Had the two days of rest in my workout cycle and then hit the weights last night. I was on the road so had to use what was available in the hotel. It was actually a pretty descent workout. They had a full set of dumbbells and a pulley machine. I was able to find a suitable replacement for all the exercises in my normal upper routine. Some of the weights were on the light side so I upped reps and sets. I got a very good pump. My vascularity is through the roof. My arms and calves are always pretty vascular, but they well beyond my norm. I'm even starting to see some in my quads, which is definitely new.

I'm still very impressed with my mood and intensity in the gym. Sides are very minimal. On my two days rest I got a very little feeling of some like anxiety in my chest. Not sure how to describe it. It was the feeling I've experience the first day or two on an EC stack, that stim effect I guess. It never got bad, but worth noting.


----------



## satisfaction1822 (May 12, 2014)

I'm glad its going well for you keep it up


----------



## YorkBarbell (May 13, 2014)

Got in a great lower workout on Sunday night. Been doing a lot of traveling so I can't always hit the exact same routine. That didn't stop me from hitting it hard. I'm still very impressed with how feel in the gym and progress is non-stop. Legs, chest, arms all feel significantly fuller. 

I'm coming up on the end of two weeks on the stack. Side effects appear to be minimal at most and tons of up side so far. I'm up 6.8 pounds and no sign of bloating or my waist increasing although I have to assume a good piece of that is water weight, food in transit, etc. Over the last 7 days I've hit 2950 calories with a target of 3000. Close, but not quite. I'll stay focused on hitting those last few calories. Macros average are 175g protein, 285g carbs and 125g fat. I need to shift some of that fat to protein. I want 200g protein.


----------



## CHEZ (May 17, 2014)

Very nice bro!! Your making excellent progress. This is when the cycle gets truly awesome so KILL IT BROTHER!


----------



## YorkBarbell (May 18, 2014)

I had a truly awesome Upper workout tonight. Everything felt so perfect. I hot top of the rep range on most of the exercises, so weights will be advancing next time around on many of them. My bench press is in new territory at this rep range. 

Here's tonight's routine

Bench press - 3 x 10
DB Row - 3 x 12
OHP - 2 x 10
Pull downs - 2 x 15
Incline DB Press - 2 x 15
Reverse Flys - 2 x 13
Lateral Raises - 2 x 14
Rev Grip Pushdowns - 2 x 15
Poundstone Curls - 1 x 65


I felt supper pumped after the workout. Now I can't wait for the next workout.


Diet is looking good. Over the last week I averaged 2995 calories, shooting for 3k. Macros: 176g protein, 115g fat, 315g carbs. Very close to what I'm shooting for. Now here's the part that has me a little confused. I'm up 12lbs in a little under 3 weeks.
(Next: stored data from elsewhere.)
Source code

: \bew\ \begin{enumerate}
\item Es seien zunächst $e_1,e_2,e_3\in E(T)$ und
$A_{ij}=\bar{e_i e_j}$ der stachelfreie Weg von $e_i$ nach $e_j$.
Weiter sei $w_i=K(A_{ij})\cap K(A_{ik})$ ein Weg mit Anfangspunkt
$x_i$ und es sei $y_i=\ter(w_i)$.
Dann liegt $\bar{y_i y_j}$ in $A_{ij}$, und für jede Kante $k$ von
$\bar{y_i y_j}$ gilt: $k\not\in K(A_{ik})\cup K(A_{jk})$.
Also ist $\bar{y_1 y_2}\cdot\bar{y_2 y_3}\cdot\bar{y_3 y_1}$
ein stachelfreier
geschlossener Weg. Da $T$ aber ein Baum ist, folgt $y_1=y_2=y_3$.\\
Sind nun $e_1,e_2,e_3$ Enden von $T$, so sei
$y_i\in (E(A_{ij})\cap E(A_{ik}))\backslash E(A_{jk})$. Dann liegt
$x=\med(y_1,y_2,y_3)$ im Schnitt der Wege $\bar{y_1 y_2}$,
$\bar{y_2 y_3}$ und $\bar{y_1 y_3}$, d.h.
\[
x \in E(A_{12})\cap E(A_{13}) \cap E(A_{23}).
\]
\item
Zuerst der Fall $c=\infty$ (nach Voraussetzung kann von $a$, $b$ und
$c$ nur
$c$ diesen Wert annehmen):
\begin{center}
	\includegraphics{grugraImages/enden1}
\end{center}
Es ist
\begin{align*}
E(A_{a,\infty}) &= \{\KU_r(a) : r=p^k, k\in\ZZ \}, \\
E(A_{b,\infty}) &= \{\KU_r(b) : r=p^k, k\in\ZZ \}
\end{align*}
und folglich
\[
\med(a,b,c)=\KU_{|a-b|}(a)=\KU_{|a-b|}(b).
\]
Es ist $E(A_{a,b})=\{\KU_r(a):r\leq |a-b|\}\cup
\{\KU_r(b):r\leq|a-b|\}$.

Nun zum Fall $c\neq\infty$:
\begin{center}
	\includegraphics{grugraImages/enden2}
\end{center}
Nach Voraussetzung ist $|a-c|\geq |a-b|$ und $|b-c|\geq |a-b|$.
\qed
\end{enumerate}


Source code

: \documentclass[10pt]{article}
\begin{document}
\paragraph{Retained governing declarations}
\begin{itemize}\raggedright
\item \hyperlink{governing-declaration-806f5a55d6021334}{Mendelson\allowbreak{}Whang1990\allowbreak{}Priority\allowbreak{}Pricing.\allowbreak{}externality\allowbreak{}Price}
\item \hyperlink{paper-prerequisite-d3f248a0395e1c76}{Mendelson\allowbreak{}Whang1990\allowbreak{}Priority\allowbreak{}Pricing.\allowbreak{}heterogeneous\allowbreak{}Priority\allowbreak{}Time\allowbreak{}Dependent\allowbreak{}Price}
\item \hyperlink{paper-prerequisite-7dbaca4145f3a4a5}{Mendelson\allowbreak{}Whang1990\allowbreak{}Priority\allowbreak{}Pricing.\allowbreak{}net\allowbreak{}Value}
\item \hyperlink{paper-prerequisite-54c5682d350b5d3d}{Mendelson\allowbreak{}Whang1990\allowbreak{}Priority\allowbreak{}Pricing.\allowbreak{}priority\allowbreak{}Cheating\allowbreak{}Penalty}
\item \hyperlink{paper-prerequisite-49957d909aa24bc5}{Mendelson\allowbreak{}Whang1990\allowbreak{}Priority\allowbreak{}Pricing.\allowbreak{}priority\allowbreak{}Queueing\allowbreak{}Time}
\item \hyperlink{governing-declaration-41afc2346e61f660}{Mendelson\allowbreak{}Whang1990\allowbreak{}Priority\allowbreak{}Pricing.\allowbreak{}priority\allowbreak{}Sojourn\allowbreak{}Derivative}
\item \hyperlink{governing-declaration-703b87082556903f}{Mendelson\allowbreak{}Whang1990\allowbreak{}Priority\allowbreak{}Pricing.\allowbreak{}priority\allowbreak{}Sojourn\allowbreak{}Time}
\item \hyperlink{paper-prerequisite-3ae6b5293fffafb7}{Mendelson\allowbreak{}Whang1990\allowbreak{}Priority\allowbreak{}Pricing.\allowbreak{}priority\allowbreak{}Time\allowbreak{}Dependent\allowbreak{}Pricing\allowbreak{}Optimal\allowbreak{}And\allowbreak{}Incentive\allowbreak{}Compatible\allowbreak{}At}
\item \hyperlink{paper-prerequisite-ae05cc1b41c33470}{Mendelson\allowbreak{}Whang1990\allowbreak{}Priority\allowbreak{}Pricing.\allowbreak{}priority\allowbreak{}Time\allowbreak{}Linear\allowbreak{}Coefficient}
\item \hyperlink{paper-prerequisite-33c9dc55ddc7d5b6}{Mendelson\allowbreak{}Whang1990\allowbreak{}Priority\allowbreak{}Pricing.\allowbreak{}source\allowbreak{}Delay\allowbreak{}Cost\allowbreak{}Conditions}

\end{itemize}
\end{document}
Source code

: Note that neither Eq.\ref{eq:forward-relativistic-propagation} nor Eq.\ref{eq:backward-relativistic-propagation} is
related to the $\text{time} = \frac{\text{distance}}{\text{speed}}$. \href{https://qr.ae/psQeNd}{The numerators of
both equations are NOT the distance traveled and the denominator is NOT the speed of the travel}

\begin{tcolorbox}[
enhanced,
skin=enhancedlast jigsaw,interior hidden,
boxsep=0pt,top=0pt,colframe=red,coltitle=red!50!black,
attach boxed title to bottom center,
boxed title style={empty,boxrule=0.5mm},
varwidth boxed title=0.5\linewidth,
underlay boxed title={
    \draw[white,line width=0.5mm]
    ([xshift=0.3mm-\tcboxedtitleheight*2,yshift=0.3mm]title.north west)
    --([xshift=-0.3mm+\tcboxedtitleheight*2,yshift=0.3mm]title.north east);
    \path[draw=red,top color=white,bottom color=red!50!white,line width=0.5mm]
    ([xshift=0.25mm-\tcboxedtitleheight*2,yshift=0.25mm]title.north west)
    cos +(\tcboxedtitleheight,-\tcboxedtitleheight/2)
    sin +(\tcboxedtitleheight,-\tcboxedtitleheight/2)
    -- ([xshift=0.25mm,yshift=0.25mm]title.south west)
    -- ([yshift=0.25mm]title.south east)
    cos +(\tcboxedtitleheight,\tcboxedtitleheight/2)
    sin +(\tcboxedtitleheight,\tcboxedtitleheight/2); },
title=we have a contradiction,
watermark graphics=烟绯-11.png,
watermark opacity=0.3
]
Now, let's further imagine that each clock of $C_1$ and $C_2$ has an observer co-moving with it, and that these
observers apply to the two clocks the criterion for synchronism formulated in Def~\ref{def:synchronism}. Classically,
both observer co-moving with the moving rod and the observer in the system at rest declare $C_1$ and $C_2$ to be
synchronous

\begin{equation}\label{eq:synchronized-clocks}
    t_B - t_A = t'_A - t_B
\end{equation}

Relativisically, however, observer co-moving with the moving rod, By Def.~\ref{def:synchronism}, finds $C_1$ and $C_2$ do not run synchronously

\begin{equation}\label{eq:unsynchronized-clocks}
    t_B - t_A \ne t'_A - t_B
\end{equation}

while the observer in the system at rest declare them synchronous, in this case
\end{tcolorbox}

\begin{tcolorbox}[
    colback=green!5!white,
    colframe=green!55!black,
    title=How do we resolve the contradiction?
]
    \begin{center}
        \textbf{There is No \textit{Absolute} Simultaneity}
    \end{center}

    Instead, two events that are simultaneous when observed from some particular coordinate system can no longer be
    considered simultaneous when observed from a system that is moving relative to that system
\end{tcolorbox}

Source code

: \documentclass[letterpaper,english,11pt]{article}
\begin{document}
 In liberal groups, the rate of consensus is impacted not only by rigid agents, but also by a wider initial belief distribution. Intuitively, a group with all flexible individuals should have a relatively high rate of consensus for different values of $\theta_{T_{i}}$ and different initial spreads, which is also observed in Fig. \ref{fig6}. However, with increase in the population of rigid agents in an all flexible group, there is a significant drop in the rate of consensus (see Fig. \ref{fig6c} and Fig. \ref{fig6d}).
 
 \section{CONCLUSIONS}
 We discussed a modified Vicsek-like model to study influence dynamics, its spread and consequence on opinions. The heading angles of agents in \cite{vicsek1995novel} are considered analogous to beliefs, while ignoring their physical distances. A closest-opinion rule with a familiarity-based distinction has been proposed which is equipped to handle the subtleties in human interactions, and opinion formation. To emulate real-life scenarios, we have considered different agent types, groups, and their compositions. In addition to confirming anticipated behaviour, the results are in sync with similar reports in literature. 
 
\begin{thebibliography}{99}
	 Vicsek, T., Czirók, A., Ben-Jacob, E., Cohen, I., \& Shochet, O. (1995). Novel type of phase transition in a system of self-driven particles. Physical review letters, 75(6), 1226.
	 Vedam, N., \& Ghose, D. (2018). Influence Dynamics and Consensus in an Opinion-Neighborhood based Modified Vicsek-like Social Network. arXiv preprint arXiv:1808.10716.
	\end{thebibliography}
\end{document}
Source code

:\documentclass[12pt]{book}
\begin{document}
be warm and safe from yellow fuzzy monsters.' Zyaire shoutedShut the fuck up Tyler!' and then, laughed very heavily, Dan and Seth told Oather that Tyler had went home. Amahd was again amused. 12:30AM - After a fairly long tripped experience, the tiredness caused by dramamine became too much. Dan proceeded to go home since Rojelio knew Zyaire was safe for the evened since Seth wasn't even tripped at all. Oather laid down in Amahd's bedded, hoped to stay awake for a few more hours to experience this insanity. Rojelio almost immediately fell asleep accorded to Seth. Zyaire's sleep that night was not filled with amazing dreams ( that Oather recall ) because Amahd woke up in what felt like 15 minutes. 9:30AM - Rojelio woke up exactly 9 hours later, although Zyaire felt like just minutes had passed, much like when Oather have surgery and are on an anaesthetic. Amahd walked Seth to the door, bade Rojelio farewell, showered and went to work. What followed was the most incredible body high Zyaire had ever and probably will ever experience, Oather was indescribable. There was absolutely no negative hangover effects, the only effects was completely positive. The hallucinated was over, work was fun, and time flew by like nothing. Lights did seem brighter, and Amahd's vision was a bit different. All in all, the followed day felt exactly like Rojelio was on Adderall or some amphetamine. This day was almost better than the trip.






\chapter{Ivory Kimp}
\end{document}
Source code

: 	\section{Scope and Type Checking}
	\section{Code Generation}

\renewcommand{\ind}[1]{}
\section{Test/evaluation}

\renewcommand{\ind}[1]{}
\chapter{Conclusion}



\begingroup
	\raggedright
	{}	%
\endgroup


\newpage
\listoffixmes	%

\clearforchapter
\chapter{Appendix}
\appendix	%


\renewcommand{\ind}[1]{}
I'm not really worried since there is no sign of piling on fat to my gut, no bloating, etc. I just can't get the math straight in my head for this. 3k should be about 300 calories over my maintenance. Under most circumstances I would expect that to have me gain between .5 and 1lb per week. I also can't believe that I've got 10lbs of water weight either. I genuinely look bigger and better in the mirror, so I guess I can't complain.


----------



## YorkBarbell (May 21, 2014)

I've done a lower and an upper workout since the last log. I still can't get over how well I'm progressing and what I see in the mirror. I'm seeing veins in places I've never seen them before even though I'm gaining weight and in theory should be putting on some fat. But I don't seem to be putting on any inches at the waist and some areas are looking leaner and more pumped at the same time. 

I broke through a plateau on bench press and I've continued to add weight and reps with no sign of slowing. 


And as I said before nothing really going on for side effects. Blood pressure is good, good to slightly increased appetite and sleeping well at night. Libido is solidly intact too, lol.


----------



## YorkBarbell (May 27, 2014)

I'm coming up on the end of 30 days, so I'll be switching over to the PCT on Friday. I'm actually sad to be coming to the end. The progress over the past month has been amazing. I'm already planning on the next cycle. At the end of PCT I'll take a full week off then do the same cycle over again. That will bring me to the end of a 4 month short bulk cycle and I will probably do a cut.

At the end of week I'll try to fully quantify the results, but as of right now I see an obvious difference in the mirror, I'm in new territory on my bench press and I've put on 14.2 pounds! Yet I've only added maybe 1/2" to my waist. It is very hard for me get wrap my mind around those numbers.


----------



## YorkBarbell (May 30, 2014)

Yesterday was the last day of the SuperDMZ 3.0 stack and started PCT today. As I said before I'm kind of sad you can't run it for longer, but I'm sticking to the IML recommended cycle. It would be hard for me to be more satisfied up to this point. My progress over the last month has been great and there has been little to no side effects. So here are the highlight of progress over the last month. Within a week of the start I had a BodPod done so I know where I started. For this update I'm just estimating BF% change based on that starting point and the standard tape measure method. I can tell you the results in the mirror are very, very satisfying. 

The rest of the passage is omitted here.